Lydia segue contando sobre uma das lições mais importantes que aprendeu. Foi ao chamar a atenção de Cristiano e Maurício, assim, “bem professora, bem mandona”. Os dois estavam brincando e acabaram desfazendo uma mandala que as crianças haviam construído com folhas, flores, galhos e sementes. “Nunca vou esquecer a doçura com que ele me respondeu: ‘Não faz mal não, pró’. Era um tom do céu, de compreensão, de perdão pela minha preocupação adulta. E, realmente, vi na cara dele que já estavam em outra, aquele brinquedo do chão já tinha acabado”. Naquela manhã, as crianças mostraram a Lydia outra relação com o tempo: “Ele tinha absoluta razão. Nós, adultos, é que temos essa mentalidade bancária. Para a criança, acabou, acabou, já se está em outra.”
* Nesta entrevista, a pedido de Lydia, usamos “Criança” e “Menino” em letra maiúscula – assim como as palavras aparecem em seus manuscritos.

A Casa de Cultura da Criança do Bonfim
No Centro de Interpretação da Mata Atlântica (CIMA), um parque urbano localizado bem pertinho da Igreja do Bonfim, em Salvador, foi inaugurado em outubro o Mundo Encantado da Criança. O lugar tem 13,8 mil metros quadrados, do tamanho de quase dois campos de futebol ou de 135 quintais médios, com árvores nativas, brinquedos não estruturados ao ar livre, uma escola de educação ambiental e uma vista para a Baía de Todos-os-Santos que faz os nossos olhos parecerem barcos ou peixes. Logo na entrada, uma estátua de Charles Darwin lembra aos visitantes que o naturalista britânico esteve na Bahia em 1832 (cem anos antes de Lydia nascer!) e ficou admirado com a biodiversidade.
O Mundo Encantado da Criança tem uma bebeteca com livros em braile, sala imersiva com imagens da Mata Atlântica, o espaço Boquinha de Brasa — um teatro voltado para crianças, com nome inspirado no poeta Gregório de Matos — e também a Casa de Cultura da Criança do Bonfim. Ali, crianças pequenas e grandes podem visitar a exposição permanente de brinquedos e fotografias de Lydia Hortélio, que juntos formam um brinquedo maior: dá para subir e descer entre torres e túneis, desenhar em parede de giz, deitar em almofadas com formato de pedra ou brincar de 5 pedrinhas, o brinquedo favorito dessa pesquisadora do “saber menino”.

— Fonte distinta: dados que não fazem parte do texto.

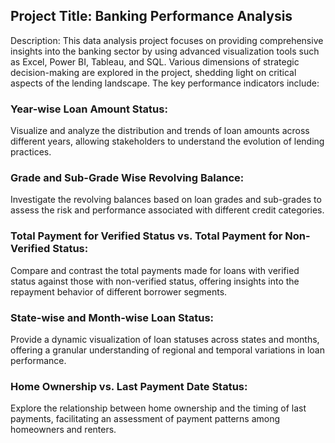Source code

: ## Project Title: Banking Performance Analysis 

Description:
This data analysis project focuses on providing comprehensive insights into the banking sector by using advanced visualization tools such as Excel, Power BI, Tableau, and SQL. Various dimensions of strategic decision-making are explored in the project, shedding light on critical aspects of the lending landscape. The key performance indicators include:

### Year-wise Loan Amount Status:

Visualize and analyze the distribution and trends of loan amounts across different years, allowing stakeholders to understand the evolution of lending practices.

### Grade and Sub-Grade Wise Revolving Balance:

Investigate the revolving balances based on loan grades and sub-grades to assess the risk and performance associated with different credit categories.

### Total Payment for Verified Status vs. Total Payment for Non-Verified Status:

Compare and contrast the total payments made for loans with verified status against those with non-verified status, offering insights into the repayment behavior of different borrower segments.

### State-wise and Month-wise Loan Status:

Provide a dynamic visualization of loan statuses across states and months, offering a granular understanding of regional and temporal variations in loan performance.

### Home Ownership vs. Last Payment Date Status:

Explore the relationship between home ownership and the timing of last payments, facilitating an assessment of payment patterns among homeowners and renters.

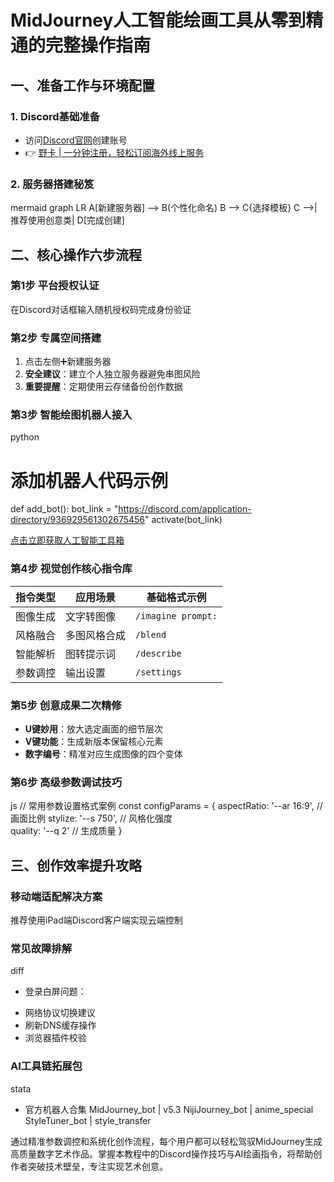 # MidJourney人工智能绘画工具从零到精通的完整操作指南

## 一、准备工作与环境配置
### 1. Discord基础准备
- 访问[Discord官网](https://discord.com/)创建账号
- 👉 [野卡 | 一分钟注册，轻松订阅海外线上服务](https://bbtdd.com/yeka)

### 2. 服务器搭建秘笈
mermaid
graph LR
A[新建服务器] --> B(个性化命名)
B --> C{选择模板}
C -->|推荐使用创意类| D[完成创建]


## 二、核心操作六步流程
### 第1步 平台授权认证
在Discord对话框输入随机授权码完成身份验证

### 第2步 专属空间搭建
1. 点击左侧➕新建服务器
2. **安全建议**：建立个人独立服务器避免串图风险
3. **重要提醒**：定期使用云存储备份创作数据

### 第3步 智能绘图机器人接入
python
# 添加机器人代码示例
def add_bot():
    bot_link = "https://discord.com/application-directory/936929561302675456"
    activate(bot_link)

[点击立即获取人工智能工具箱](https://bbtdd.com/yeka)


### 第4步 视觉创作核心指令库
| 指令类型      | 应用场景              | 基础格式示例            |
|---------------|-----------------------|-------------------------|
| 图像生成      | 文字转图像           | `/imagine prompt:`      |
| 风格融合      | 多图风格合成         | `/blend`                |  
| 智能解析      | 图转提示词           | `/describe`             |
| 参数调控      | 输出设置             | `/settings`             |

### 第5步 创意成果二次精修
- **U键妙用**：放大选定画面的细节层次
- **V键功能**：生成新版本保留核心元素
- **数字编号**：精准对应生成图像的四个变体

### 第6步 高级参数调试技巧
js
// 常用参数设置格式案例
const configParams = {
  aspectRatio: '--ar 16:9',    // 画面比例
  stylize: '--s 750',          // 风格化强度  
  quality: '--q 2'             // 生成质量
}


## 三、创作效率提升攻略
### 移动端适配解决方案
推荐使用iPad端Discord客户端实现云端控制

### 常见故障排解
diff
- 登录白屏问题：
+ 网络协议切换建议
+ 刷新DNS缓存操作
+ 浏览器插件校验


### AI工具链拓展包
stata
* 官方机器人合集
MidJourney_bot    | v5.3
NijiJourney_bot   | anime_special
StyleTuner_bot    | style_transfer


通过精准参数调控和系统化创作流程，每个用户都可以轻松驾驭MidJourney生成高质量数字艺术作品。掌握本教程中的Discord操作技巧与AI绘画指令，将帮助创作者突破技术壁垒，专注实现艺术创意。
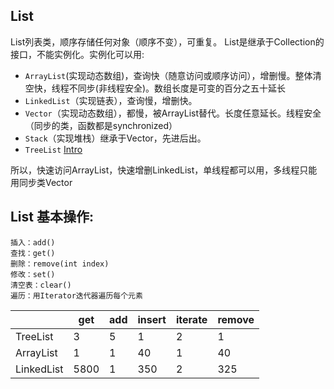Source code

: ## List
List列表类，顺序存储任何对象（顺序不变），可重复。
List是继承于Collection的接口，不能实例化。实例化可以用:
* `ArrayList`(实现动态数组)，查询快（随意访问或顺序访问），增删慢。整体清空快，线程不同步(非线程安全)。数组长度是可变的百分之五十延长
* `LinkedList`（实现链表），查询慢，增删快。
* `Vector`（实现动态数组），都慢，被ArrayList替代。长度任意延长。线程安全（同步的类，函数都是synchronized）
* `Stack`（实现堆栈）继承于Vector，先进后出。
* `TreeList`  [Intro](https://commons.apache.org/proper/commons-collections/javadocs/api-4.4/org/apache/commons/collections4/list/TreeList.html)

所以，快速访问ArrayList，快速增删LinkedList，单线程都可以用，多线程只能用同步类Vector

## List 基本操作:  
    插入：add()  
    查找：get()  
    删除：remove(int index)  
    修改：set()  
    清空表：clear()  
    遍历：用Iterator迭代器遍历每个元素  

| |get|add|insert|iterate|remove|
|-|-|-|-|-|-|
|TreeList|3|5|1|2|1|
|ArrayList|1|1|40|1|40|
|LinkedList|5800|1|350|2|325|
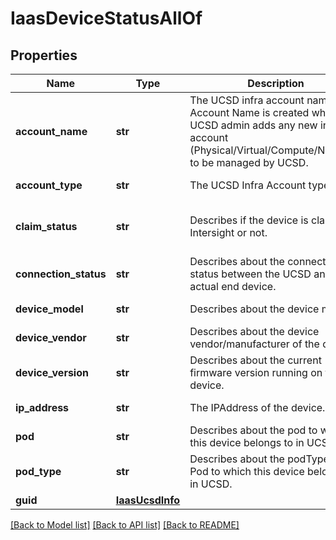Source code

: # IaasDeviceStatusAllOf

## Properties
Name | Type | Description | Notes
------------ | ------------- | ------------- | -------------
**account_name** | **str** | The UCSD infra account name. Account Name is created when UCSD admin adds any new infra account (Physical/Virtual/Compute/Network) to be managed by UCSD.   | [optional] [readonly] 
**account_type** | **str** | The UCSD Infra Account type.   | [optional] [readonly] 
**claim_status** | **str** | Describes if the device is claimed in Intersight or not.   | [optional] [readonly] [default to 'Unknown']
**connection_status** | **str** | Describes about the connection status between the UCSD and the actual end device.   | [optional] [readonly] 
**device_model** | **str** | Describes about the device model.   | [optional] [readonly] 
**device_vendor** | **str** | Describes about the device vendor/manufacturer of the device.   | [optional] [readonly] 
**device_version** | **str** | Describes about the current firmware version running on the device.   | [optional] [readonly] 
**ip_address** | **str** | The IPAddress of the device.   | [optional] [readonly] 
**pod** | **str** | Describes about the pod to which this device belongs to in UCSD.   | [optional] [readonly] 
**pod_type** | **str** | Describes about the podType of Pod to which this device belongs to in UCSD.    | [optional] [readonly] 
**guid** | [**IaasUcsdInfo**](.md) |  | [optional] 

[[Back to Model list]](../README.md#documentation-for-models) [[Back to API list]](../README.md#documentation-for-api-endpoints) [[Back to README]](../README.md)



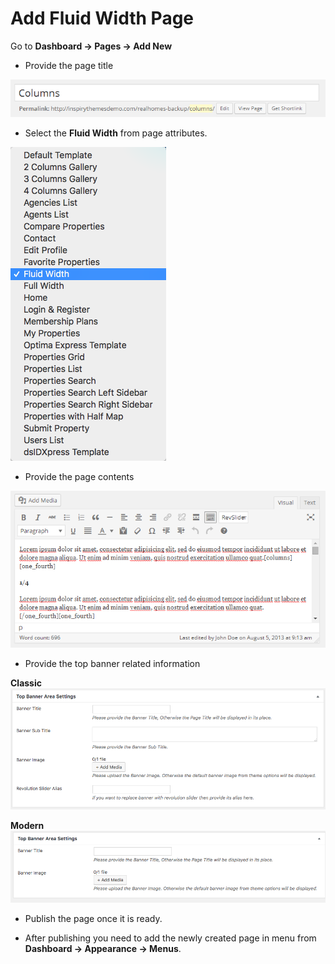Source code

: # Add Fluid Width Page

Go to **Dashboard → Pages → Add New**

- Provide the page title

![Add Fluid Width Page](images/create-pages/add-full-width-page.png)

- Select the **Fluid Width** from page attributes.

![Fluid Width Template](images/create-pages/fluid-width-template.png)

- Provide the page contents 

![Fluid Width Content](images/create-pages/full-width-content.png)

- Provide the top banner related information

**Classic**
![Banner Area Settings](images/create-pages/users-banner-area-settings.png)

**Modern**
![Banner Area Settings](images/create-pages/users-banner-area-settings-mod.png)

- Publish the page once it is ready.

- After publishing you need to add the newly created page in menu from **Dashboard → Appearance → Menus**.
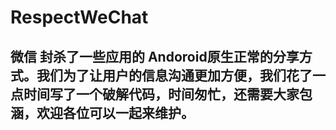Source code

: # RespectWeChat

## 微信 封杀了一些应用的 Andoroid原生正常的分享方式。我们为了让用户的信息沟通更加方便，我们花了一点时间写了一个破解代码，时间匆忙，还需要大家包涵，欢迎各位可以一起来维护。


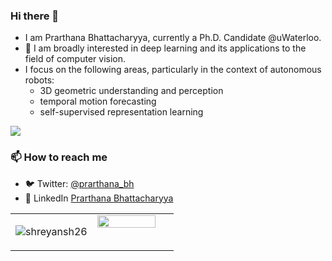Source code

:### Hi there 👋
- I am Prarthana Bhattacharyya, currently a Ph.D. Candidate @uWaterloo.
- 🔭 I am broadly interested in deep learning and its applications to the field of computer vision. 
- I focus on the following areas, particularly in the context of autonomous robots:
  - 3D geometric understanding and perception
  - temporal motion forecasting  
  - self-supervised representation learning
  
![](https://komarev.com/ghpvc/?username=AutoVision-cloud&color=blue)

### 📫 How to reach me
- 🐦 Twitter: [@prarthana_bh](https://twitter.com/prarthana_bh?lang=en)
- 👥 LinkedIn [Prarthana Bhattacharyya](https://www.linkedin.com/in/prarthana-bhattacharyya-44582a79/)


<table><tr><td valign="top" width="50%">

<p align="center"> <img src="https://github-readme-stats.vercel.app/api?username=AutoVision-cloud&show_icons=true&count_private=true&theme=tokyonight" alt="shreyansh26" />

</td><td valign="top" width="50%">

<img src="https://github-readme-stats.vercel.app/api/top-langs/?username=AutoVision-cloud&hide_border=true&layout=compact" align="left" style="width: 90%" />

</td></tr></table>  


<!--
**AutoVision-cloud/AutoVision-cloud** is a ✨ _special_ ✨ repository because its `README.md` (this file) appears on your GitHub profile.

Here are some ideas to get you started:

- 🔭 I’m currently working on ...
- 🌱 I’m currently learning ...
- 👯 I’m looking to collaborate on ...
- 🤔 I’m looking for help with ...
- 💬 Ask me about ...
- 📫 How to reach me: ...
- 😄 Pronouns: ...
- ⚡ Fun fact: ...
-->
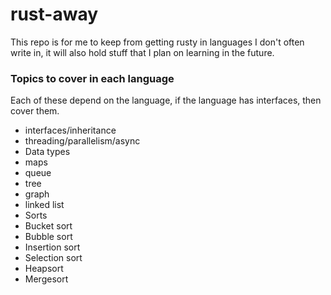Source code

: # rust-away
This repo is for me to keep from getting rusty in languages I don't often write in, it will also hold stuff that I plan on learning in the future.


### Topics to cover in each language
Each of these depend on the language, if the language has interfaces, then cover them.


* interfaces/inheritance
* threading/parallelism/async
* Data types
 * maps
 * queue
 * tree
 * graph
 * linked list
* Sorts
 * Bucket sort
 * Bubble sort
 * Insertion sort
 * Selection sort
 * Heapsort
 * Mergesort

Lydia celebra a existência da Casa da Criança depois de “muitas idas e vindas, muitas promessas políticas que não se cumpriram”. Ela conta que começou a implementar esse projeto na Paraíba, quando voltou ao Brasil, na década de 1970, depois de ter vivido quase 20 anos na Europa. “Era um trabalho junto com o Quinteto Armorial e com Ariano Suassuna, o mais entusiasmado com as perspectivas daquele nosso projeto. Infelizmente, com o AI-5, eu desisti e vim para Salvador. Aqui, vivi duas experiências muito importantes, uma no Colégio Estadual Manoel Novaes, onde incluímos a música em todo o currículo, do Jardim da Infância ao 2º grau, como se chamava naquela época. A outra foi no Núcleo Experimental de Atividades Sócio-Culturais, em que as crianças da periferia de Salvador iam brincar no Parque da Cidade. Nenhuma dessas experiências, porém, era a Casa da Criança.
A Casa é uma parceria da Prefeitura de Salvador com a rede Urban95, inspirada na Cultura da Criança investigada por Lydia há 60 anos e também no conceito de parques naturalizados. A visitação é aberta e gratuita.